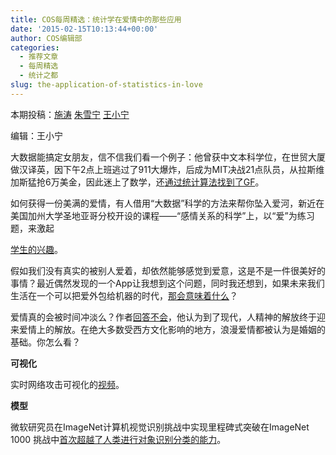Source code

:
 ```yaml
---
title: COS每周精选：统计学在爱情中的那些应用
date: '2015-02-15T10:13:44+00:00'
author: COS编辑部
categories:
  - 推荐文章
  - 每周精选
  - 统计之都
slug: the-application-of-statistics-in-love
---
```


本期投稿：<a href="http://blog.cos.name/taoshi/" target="_blank">施涛</a> <a href="http://www.xueningzhu.com/" target="_blank">朱雪宁</a> <a href="http://www.weibo.com/p/1005051756465937/home?from=page_100505&mod=TAB&noscale_head=1#_0" target="_blank">王小宁</a>

编辑：王小宁

大数据能搞定女朋友，信不信我们看一个例子：他曾获中文本科学位，在世贸大厦做汉译英，因下午2点上班逃过了911大爆炸，后成为MIT决战21点队员，从拉斯维加斯猛抢6万美金，因此迷上了数学，还<a href="http://www.csdn.net/article/2014-01-23/2818243-how-to-hack-okcupid" target="_blank">通过统计算法找到了GF</a>。

<!--more-->如何获得一份美满的爱情，有人借用“大数据”科学的方法来帮你坠入爱河，新近在美国加州大学圣地亚哥分校开设的课程——“感情关系的科学”上，以“爱”为练习题，来激起

<a href="http://www.36dsj.com/archives/13116" target="_blank">学生的兴趣</a>。

假如我们没有真实的被别人爱着，却依然能够感觉到爱意，这是不是一件很美好的事情？最近偶然发现的一个App让我想到这个问题，同时我还想到，如果未来我们生活在一个可以把爱外包给机器的时代，<a href="http://www.huxiu.com/article/108692/1.html?utm_source=tuicool" target="_blank">那会意味着什么</a>？

爱情真的会被时间冲淡么？作者<a href="http://zhuanlan.zhihu.com/fhlpsych/19956867" target="_blank">回答不会</a>，他认为到了现代，人精神的解放终于迎来爱情上的解放。在绝大多数受西方文化影响的地方，浪漫爱情都被认为是婚姻的基础。你怎么看？

**可视化**

实时网络攻击可视化的<a href="http://map.ipviking.com/" target="_blank">视频</a>。

**模型**

微软研究员在ImageNet计算机视觉识别挑战中实现里程碑式突破在ImageNet 1000 挑战中<a href="http://mp.weixin.qq.com/s?__biz=MzAwMTA3MzM4Nw==&mid=202658299&idx=1&sn=2594f5c194885a76d924d3bf62769d71&scene=1#rd" target="_blank">首次超越了人类进行对象识别分类的能力</a>。
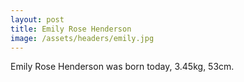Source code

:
 ```yaml
---
layout: post
title: Emily Rose Henderson
image: /assets/headers/emily.jpg
---
```


Emily Rose Henderson was born today, 3.45kg, 53cm.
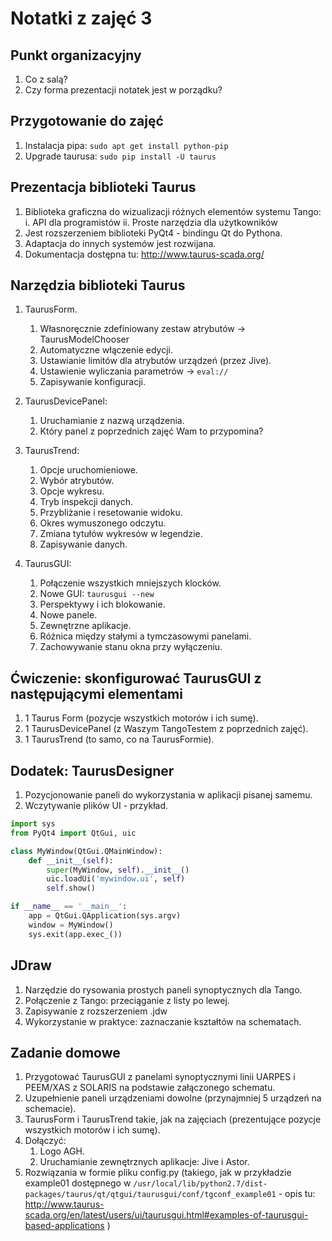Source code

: Notatki z zajęć 3
=================

Punkt organizacyjny
-------------------
1. Co z salą?
2. Czy forma prezentacji notatek jest w porządku?

Przygotowanie do zajęć
----------------------
1. Instalacja pipa: `sudo apt get install python-pip`
2. Upgrade taurusa: `sudo pip install -U taurus`

Prezentacja biblioteki Taurus
-----------------------------
1. Biblioteka graficzna do wizualizacji różnych elementów systemu Tango:
    i. API dla programistów
    ii. Proste narzędzia dla użytkowników
2. Jest rozszerzeniem biblioteki PyQt4 - bindingu Qt do Pythona.
3. Adaptacja do innych systemów jest rozwijana.
4. Dokumentacja dostępna tu: http://www.taurus-scada.org/

Narzędzia biblioteki Taurus
---------------------------
1. TaurusForm.
    1. Własnoręcznie zdefiniowany zestaw atrybutów -> TaurusModelChooser
    2. Automatyczne włączenie edycji.
    3. Ustawianie limitów dla atrybutów urządzeń (przez Jive).
    4. Ustawienie wyliczania parametrów -> `eval://`
    5. Zapisywanie konfiguracji.
    
2. TaurusDevicePanel:
    1. Uruchamianie z nazwą urządzenia.
    2. Który panel z poprzednich zajęć Wam to przypomina?
    
3. TaurusTrend:
    1. Opcje uruchomieniowe.
    2. Wybór atrybutów.
    3. Opcje wykresu.
    4. Tryb inspekcji danych.
    5. Przybliżanie i resetowanie widoku.
    6. Okres wymuszonego odczytu.
    7. Zmiana tytułów wykresów w legendzie.
    8. Zapisywanie danych.
4. TaurusGUI:
    1. Połączenie wszystkich mniejszych klocków.
    2. Nowe GUI: `taurusgui --new`
    3. Perspektywy i ich blokowanie.
    4. Nowe panele.
    5. Zewnętrzne aplikacje.
    6. Różnica między stałymi a tymczasowymi panelami.
    7. Zachowywanie stanu okna przy wyłączeniu.
        
Ćwiczenie: skonfigurować TaurusGUI z następującymi elementami
-------------------------------------------------------------
1. 1 Taurus Form (pozycje wszystkich motorów i ich sumę).
2. 1 TaurusDevicePanel (z Waszym TangoTestem z poprzednich zajęć).
3. 1 TaurusTrend (to samo, co na TaurusFormie).

Dodatek: TaurusDesigner
-----------------------
1. Pozycjonowanie paneli do wykorzystania w aplikacji pisanej samemu.
2. Wczytywanie plików UI - przykład.

```python
import sys
from PyQt4 import QtGui, uic

class MyWindow(QtGui.QMainWindow):
    def __init__(self):
        super(MyWindow, self).__init__()
        uic.loadUi('mywindow.ui', self)
        self.show()

if __name__ == '__main__':
    app = QtGui.QApplication(sys.argv)
    window = MyWindow()
    sys.exit(app.exec_())
```
    
JDraw
-----
1. Narzędzie do rysowania prostych paneli synoptycznych dla Tango.
2. Połączenie z Tango: przeciąganie z listy po lewej.
3. Zapisywanie z rozszerzeniem .jdw
4. Wykorzystanie w praktyce: zaznaczanie kształtów na schematach.
    
Zadanie domowe
--------------
1. Przygotować TaurusGUI z panelami synoptycznymi linii UARPES i PEEM/XAS z SOLARIS na
podstawie załączonego schematu.
2. Uzupełnienie paneli urządzeniami dowolne (przynajmniej 5 urządzeń na schemacie).
3. TaurusForm i TaurusTrend takie, jak na zajęciach (prezentujące pozycje wszystkich motorów
i ich sumę).
4. Dołączyć:
    1. Logo AGH.
    2. Uruchamianie zewnętrznych aplikacje: Jive i Astor.
5. Rozwiązania w formie pliku config.py (takiego, jak w przykładzie example01 dostępnego
w `/usr/local/lib/python2.7/dist-packages/taurus/qt/qtgui/taurusgui/conf/tgconf_example01` - opis tu:
http://www.taurus-scada.org/en/latest/users/ui/taurusgui.html#examples-of-taurusgui-based-applications )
+ + + + +
■ **Exercise directions**
A faithful copy of every entry is needed, omitting each image.

■ **Answer to this exercise**
Source code

:
 ```yaml
---
title: COS每周精选：统计学在爱情中的那些应用
date: '2015-02-15T10:13:44+00:00'
author: COS编辑部
categories:
  - 推荐文章
  - 每周精选
  - 统计之都
slug: the-application-of-statistics-in-love
---
```


本期投稿：<a href="http://blog.cos.name/taoshi/" target="_blank">施涛</a> <a href="http://www.xueningzhu.com/" target="_blank">朱雪宁</a> <a href="http://www.weibo.com/p/1005051756465937/home?from=page_100505&mod=TAB&noscale_head=1#_0" target="_blank">王小宁</a>

编辑：王小宁

大数据能搞定女朋友，信不信我们看一个例子：他曾获中文本科学位，在世贸大厦做汉译英，因下午2点上班逃过了911大爆炸，后成为MIT决战21点队员，从拉斯维加斯猛抢6万美金，因此迷上了数学，还<a href="http://www.csdn.net/article/2014-01-23/2818243-how-to-hack-okcupid" target="_blank">通过统计算法找到了GF</a>。

<!--more-->如何获得一份美满的爱情，有人借用“大数据”科学的方法来帮你坠入爱河，新近在美国加州大学圣地亚哥分校开设的课程——“感情关系的科学”上，以“爱”为练习题，来激起

<a href="http://www.36dsj.com/archives/13116" target="_blank">学生的兴趣</a>。

假如我们没有真实的被别人爱着，却依然能够感觉到爱意，这是不是一件很美好的事情？最近偶然发现的一个App让我想到这个问题，同时我还想到，如果未来我们生活在一个可以把爱外包给机器的时代，<a href="http://www.huxiu.com/article/108692/1.html?utm_source=tuicool" target="_blank">那会意味着什么</a>？

爱情真的会被时间冲淡么？作者<a href="http://zhuanlan.zhihu.com/fhlpsych/19956867" target="_blank">回答不会</a>，他认为到了现代，人精神的解放终于迎来爱情上的解放。在绝大多数受西方文化影响的地方，浪漫爱情都被认为是婚姻的基础。你怎么看？

**可视化**

实时网络攻击可视化的<a href="http://map.ipviking.com/" target="_blank">视频</a>。

**模型**

微软研究员在ImageNet计算机视觉识别挑战中实现里程碑式突破在ImageNet 1000 挑战中<a href="http://mp.weixin.qq.com/s?__biz=MzAwMTA3MzM4Nw==&mid=202658299&idx=1&sn=2594f5c194885a76d924d3bf62769d71&scene=1#rd" target="_blank">首次超越了人类进行对象识别分类的能力</a>。
Source code

:
 ```yaml
---
layout: post
title: Emily Rose Henderson
image: /assets/headers/emily.jpg
---
```


Emily Rose Henderson was born today, 3.45kg, 53cm.
Source code

: Notatki z zajęć 3
=================

Punkt organizacyjny
-------------------
1. Co z salą?
2. Czy forma prezentacji notatek jest w porządku?

Przygotowanie do zajęć
----------------------
1. Instalacja pipa: `sudo apt get install python-pip`
2. Upgrade taurusa: `sudo pip install -U taurus`

Prezentacja biblioteki Taurus
-----------------------------
1. Biblioteka graficzna do wizualizacji różnych elementów systemu Tango:
    i. API dla programistów
    ii. Proste narzędzia dla użytkowników
2. Jest rozszerzeniem biblioteki PyQt4 - bindingu Qt do Pythona.
3. Adaptacja do innych systemów jest rozwijana.
4. Dokumentacja dostępna tu: http://www.taurus-scada.org/

Narzędzia biblioteki Taurus
---------------------------
1. TaurusForm.
    1. Własnoręcznie zdefiniowany zestaw atrybutów -> TaurusModelChooser
    2. Automatyczne włączenie edycji.
    3. Ustawianie limitów dla atrybutów urządzeń (przez Jive).
    4. Ustawienie wyliczania parametrów -> `eval://`
    5. Zapisywanie konfiguracji.
    
2. TaurusDevicePanel:
    1. Uruchamianie z nazwą urządzenia.
    2. Który panel z poprzednich zajęć Wam to przypomina?
    
3. TaurusTrend:
    1. Opcje uruchomieniowe.
    2. Wybór atrybutów.
    3. Opcje wykresu.
    4. Tryb inspekcji danych.
    5. Przybliżanie i resetowanie widoku.
    6. Okres wymuszonego odczytu.
    7. Zmiana tytułów wykresów w legendzie.
    8. Zapisywanie danych.
4. TaurusGUI:
    1. Połączenie wszystkich mniejszych klocków.
    2. Nowe GUI: `taurusgui --new`
    3. Perspektywy i ich blokowanie.
    4. Nowe panele.
    5. Zewnętrzne aplikacje.
    6. Różnica między stałymi a tymczasowymi panelami.
    7. Zachowywanie stanu okna przy wyłączeniu.
        
Ćwiczenie: skonfigurować TaurusGUI z następującymi elementami
-------------------------------------------------------------
1. 1 Taurus Form (pozycje wszystkich motorów i ich sumę).
2. 1 TaurusDevicePanel (z Waszym TangoTestem z poprzednich zajęć).
3. 1 TaurusTrend (to samo, co na TaurusFormie).

Dodatek: TaurusDesigner
-----------------------
1. Pozycjonowanie paneli do wykorzystania w aplikacji pisanej samemu.
2. Wczytywanie plików UI - przykład.

```python
import sys
from PyQt4 import QtGui, uic

class MyWindow(QtGui.QMainWindow):
    def __init__(self):
        super(MyWindow, self).__init__()
        uic.loadUi('mywindow.ui', self)
        self.show()

if __name__ == '__main__':
    app = QtGui.QApplication(sys.argv)
    window = MyWindow()
    sys.exit(app.exec_())
```
    
JDraw
-----
1. Narzędzie do rysowania prostych paneli synoptycznych dla Tango.
2. Połączenie z Tango: przeciąganie z listy po lewej.
3. Zapisywanie z rozszerzeniem .jdw
4. Wykorzystanie w praktyce: zaznaczanie kształtów na schematach.
    
Zadanie domowe
--------------
1. Przygotować TaurusGUI z panelami synoptycznymi linii UARPES i PEEM/XAS z SOLARIS na
podstawie załączonego schematu.
2. Uzupełnienie paneli urządzeniami dowolne (przynajmniej 5 urządzeń na schemacie).
3. TaurusForm i TaurusTrend takie, jak na zajęciach (prezentujące pozycje wszystkich motorów
i ich sumę).
4. Dołączyć:
    1. Logo AGH.
    2. Uruchamianie zewnętrznych aplikacje: Jive i Astor.
5. Rozwiązania w formie pliku config.py (takiego, jak w przykładzie example01 dostępnego
w `/usr/local/lib/python2.7/dist-packages/taurus/qt/qtgui/taurusgui/conf/tgconf_example01` - opis tu:
http://www.taurus-scada.org/en/latest/users/ui/taurusgui.html#examples-of-taurusgui-based-applications )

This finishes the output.